Three Fates and Yer Out!

By James Finn Garner

As ten decades of failure concluded
(The odds against which—mighty steep!),
The Three Fates sat in the Wrigley bleachers,
One last great appointment to keep.

There Clotho with distant expression
Spun thread from her distaff with ease,
The flaxen content of life in her hands,
Her scorecard spread over her knees.

Her sister Lachesis sat by her
To measure each thread to its length,
Her face a smear of SPF 50
As the sun beat down in its strength.

Lastly, Atropos, peddler of doom,
Whose shears sever man’s vital thread,
Was letting the line pile up at her feet
And glassily staring ahead.

What could cause the Fates’ dereliction,
Prolonging the Cubs’ misery?
What forces conspire to cruelly delay
The end of this sad century?

Beside the gals sat die-hard Bacchus,
With grapes twined in his Cubs visor.
“You can’t leave now—we can still score some runs!
Hey Beer Man—bring four more Budweisers!”

Posted 9/12/08

Bad Culture

by Sid Yiddish

If you please, I’d like some goat cheese, to dispel the myth, from spring to fall
I’d like nothing better than to watch the Cubs capture it all, but one can’t be too sure,
For the milk has to be pure and not tainted with so much
Bad culture,
And bad culture is 100 years of rotten ills,
Makes the old men drink hard liquor and swallow pills to forget about all that bitterness in between.
Ha!
Like 2008 is going to set anyone straight!
It’s just another great debate and besides, it’s now mid-summer and the slide has slowly begun,
Which, when all is said and done, will lead them nowhere but to empty banter on Opening Day, 2009.

Posted 9/4/08

Them Versus Dem

by Sid Yiddish
Well, the Sox fans hate the Cubs fans,
And the Cubs fans hate the Sox fans,
Yet, both teams are doing so very well.
So why, why do the fans give each other hell?
It couldn’t be a Northside versus Southside stigma, now could it?

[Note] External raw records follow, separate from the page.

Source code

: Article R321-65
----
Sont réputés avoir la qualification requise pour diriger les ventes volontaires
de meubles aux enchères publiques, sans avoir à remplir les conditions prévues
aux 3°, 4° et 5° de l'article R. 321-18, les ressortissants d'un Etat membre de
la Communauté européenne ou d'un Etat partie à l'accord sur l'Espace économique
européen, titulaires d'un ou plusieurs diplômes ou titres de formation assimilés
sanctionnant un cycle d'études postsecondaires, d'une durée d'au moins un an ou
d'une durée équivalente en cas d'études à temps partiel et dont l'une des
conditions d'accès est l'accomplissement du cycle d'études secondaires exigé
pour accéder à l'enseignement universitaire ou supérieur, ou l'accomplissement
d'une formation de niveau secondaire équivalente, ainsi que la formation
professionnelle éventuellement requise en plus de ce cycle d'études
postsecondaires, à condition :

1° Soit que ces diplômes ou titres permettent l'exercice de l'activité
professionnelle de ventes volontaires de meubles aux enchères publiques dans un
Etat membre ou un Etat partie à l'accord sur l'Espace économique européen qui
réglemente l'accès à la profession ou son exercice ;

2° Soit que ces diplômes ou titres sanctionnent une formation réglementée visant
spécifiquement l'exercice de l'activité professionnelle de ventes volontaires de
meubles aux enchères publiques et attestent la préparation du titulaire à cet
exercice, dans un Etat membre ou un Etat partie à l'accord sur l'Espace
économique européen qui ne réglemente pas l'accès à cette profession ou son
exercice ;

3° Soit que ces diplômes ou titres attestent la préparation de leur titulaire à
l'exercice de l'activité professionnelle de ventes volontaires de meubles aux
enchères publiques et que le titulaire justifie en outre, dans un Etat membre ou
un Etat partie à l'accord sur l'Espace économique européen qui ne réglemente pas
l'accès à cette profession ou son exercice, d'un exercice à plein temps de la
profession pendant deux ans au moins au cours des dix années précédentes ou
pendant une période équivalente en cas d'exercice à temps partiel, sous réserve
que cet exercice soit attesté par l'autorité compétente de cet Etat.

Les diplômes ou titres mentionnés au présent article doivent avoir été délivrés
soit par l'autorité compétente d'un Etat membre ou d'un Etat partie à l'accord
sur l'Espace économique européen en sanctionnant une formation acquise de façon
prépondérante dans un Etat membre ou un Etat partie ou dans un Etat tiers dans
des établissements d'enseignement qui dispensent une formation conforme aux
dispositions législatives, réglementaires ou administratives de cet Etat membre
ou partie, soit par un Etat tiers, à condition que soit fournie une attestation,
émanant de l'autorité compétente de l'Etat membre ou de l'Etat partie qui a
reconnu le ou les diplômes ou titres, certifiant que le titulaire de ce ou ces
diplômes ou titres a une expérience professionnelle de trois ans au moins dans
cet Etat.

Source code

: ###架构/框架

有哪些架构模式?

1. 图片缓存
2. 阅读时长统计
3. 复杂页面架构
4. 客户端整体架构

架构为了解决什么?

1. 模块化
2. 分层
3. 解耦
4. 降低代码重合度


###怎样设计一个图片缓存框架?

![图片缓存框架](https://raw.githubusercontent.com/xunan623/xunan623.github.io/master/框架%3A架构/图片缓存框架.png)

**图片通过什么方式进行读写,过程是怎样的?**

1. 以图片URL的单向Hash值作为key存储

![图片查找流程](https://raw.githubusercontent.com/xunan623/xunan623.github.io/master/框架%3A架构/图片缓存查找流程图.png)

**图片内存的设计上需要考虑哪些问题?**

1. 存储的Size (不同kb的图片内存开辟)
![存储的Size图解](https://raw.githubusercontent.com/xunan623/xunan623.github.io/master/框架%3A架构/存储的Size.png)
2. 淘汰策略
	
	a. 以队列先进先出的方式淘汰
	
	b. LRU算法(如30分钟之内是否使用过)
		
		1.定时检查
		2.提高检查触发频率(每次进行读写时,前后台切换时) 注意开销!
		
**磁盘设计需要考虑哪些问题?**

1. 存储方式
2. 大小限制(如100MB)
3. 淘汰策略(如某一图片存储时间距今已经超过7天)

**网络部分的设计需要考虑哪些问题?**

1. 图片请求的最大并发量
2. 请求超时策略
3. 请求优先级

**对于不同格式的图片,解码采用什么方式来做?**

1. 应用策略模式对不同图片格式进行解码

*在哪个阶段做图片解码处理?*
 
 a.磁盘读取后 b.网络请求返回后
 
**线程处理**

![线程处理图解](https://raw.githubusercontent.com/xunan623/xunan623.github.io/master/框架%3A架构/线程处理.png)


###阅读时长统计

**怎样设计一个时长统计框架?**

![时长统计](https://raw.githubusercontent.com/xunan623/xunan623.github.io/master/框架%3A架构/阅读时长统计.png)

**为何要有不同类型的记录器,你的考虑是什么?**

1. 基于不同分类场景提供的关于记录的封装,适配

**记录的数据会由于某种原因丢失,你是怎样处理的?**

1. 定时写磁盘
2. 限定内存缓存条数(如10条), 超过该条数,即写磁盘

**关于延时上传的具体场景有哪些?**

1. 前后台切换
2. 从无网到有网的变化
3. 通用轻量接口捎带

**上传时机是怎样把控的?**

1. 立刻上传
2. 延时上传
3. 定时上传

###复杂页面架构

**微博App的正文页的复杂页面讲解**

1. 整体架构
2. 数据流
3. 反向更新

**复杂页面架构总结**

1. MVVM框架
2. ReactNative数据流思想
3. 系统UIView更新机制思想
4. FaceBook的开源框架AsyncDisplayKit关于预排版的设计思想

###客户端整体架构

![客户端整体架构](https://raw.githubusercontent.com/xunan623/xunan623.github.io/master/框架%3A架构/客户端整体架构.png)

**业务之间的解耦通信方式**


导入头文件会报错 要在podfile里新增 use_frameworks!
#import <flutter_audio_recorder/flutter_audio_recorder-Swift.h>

Still, let’s get one thing straight:
There are vital differences between them,

And it all boils down to this…

White collar versus blue collar,
Upper management versus the union,
Family versus The Family,
Particular versus pride,
The SUV versus the family van,
Pencil-neck versus redneck,
The prize trophy wife versus the missus,
The hunks versus the hits,
The stunts versus the stats,
The goat versus the gut.

But it’s the Sox fans who can take the heat, versus the Cub fans who will try to sell you the entire kitchen.

Posted 8/11/08 

Your Baseball Days

By Stuart Shea

When was the last time you ran barefoot in the grass?
When was the last time you even threw a baseball?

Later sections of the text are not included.